Some years ago a Viking (or Warrior's) ship, as old as those used by Ericsson, was found in the "King's Mound" in Gokstad, Southern Norway. Seated in her was the skeleton of the Viking Chief who, as the custom used to be, was buried in his floating home. He must have stood well over six foot three and been immensely strong, judging by his deep chest, broad shoulders, and long arms fit to cleave a foeman at a single stroke. This Viking vessel is so well shaped to stand the biggest waves, and yet slip through the water with the greatest ease, that she could be used as a model now. She has thirty-two oars and a big square sail on a mast, which, like the one in the old Egyptian boat we were talking of in Chapter II, could be quickly raised or lowered. If she had only had proper sails and rigging she could have tacked against the wind. But, as we shall soon see, the art of tacking was not invented till five centuries later; though then it was done by an English descendant of the Vikings.
Eighty foot long and sixteen in the beam, this Viking vessel must have looked the real thing as she scudded before a following wind or dashed ahead when her thirty-two oars were swept through the water by sixty-four pairs of the strongest arms on earth. Her figure-head has gone; but she probably had a fierce dragon over the bows, just ready to strike. Her sides were hung with glittering shields; and when mere landsmen saw a Viking fleet draw near, the oars go in, the swords come out, and Vikings leap ashore—no wonder they shivered in their shoes!

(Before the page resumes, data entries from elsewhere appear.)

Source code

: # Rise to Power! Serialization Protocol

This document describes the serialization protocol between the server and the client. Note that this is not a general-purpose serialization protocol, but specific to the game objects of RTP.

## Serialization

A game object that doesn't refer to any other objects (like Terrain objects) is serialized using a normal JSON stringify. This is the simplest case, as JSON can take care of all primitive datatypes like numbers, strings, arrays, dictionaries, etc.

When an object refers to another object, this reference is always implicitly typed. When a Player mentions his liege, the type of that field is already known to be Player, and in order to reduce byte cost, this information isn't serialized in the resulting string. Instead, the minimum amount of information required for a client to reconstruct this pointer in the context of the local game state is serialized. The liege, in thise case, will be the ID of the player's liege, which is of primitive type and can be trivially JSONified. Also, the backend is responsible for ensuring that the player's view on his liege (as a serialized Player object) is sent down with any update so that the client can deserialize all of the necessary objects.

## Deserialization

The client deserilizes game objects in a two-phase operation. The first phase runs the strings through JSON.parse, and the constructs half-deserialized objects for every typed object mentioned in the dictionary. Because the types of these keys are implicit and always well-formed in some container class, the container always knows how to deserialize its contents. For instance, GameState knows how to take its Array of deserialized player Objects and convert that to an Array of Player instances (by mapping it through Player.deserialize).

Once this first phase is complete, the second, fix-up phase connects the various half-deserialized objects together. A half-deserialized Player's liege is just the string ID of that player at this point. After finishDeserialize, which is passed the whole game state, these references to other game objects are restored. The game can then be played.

It was in this way that the Normans first arrived in Normandy and made a home there in spite of Franks and Gauls, just as the Danes made English homes in spite of Celts and Anglo-Saxons. There was no navy to oppose them. Neither was there any fleet to oppose William the Conqueror in 1066, when he crossed the Channel to seize the English Crown. Harold of England had no great fleet in any case; and what he had was off the Yorkshire coast, where his brother had come to claim the Crown, backed by the King of Norway. The Battle of Hastings, which made William king of England, was therefore a land battle only. But the fact that William had a fleet in the Channel, while Harold had not, gave William the usual advantage in the campaign. From that day to this England has never been invaded; and for the best of all reasons—because no enemy could ever safely pass her fleet.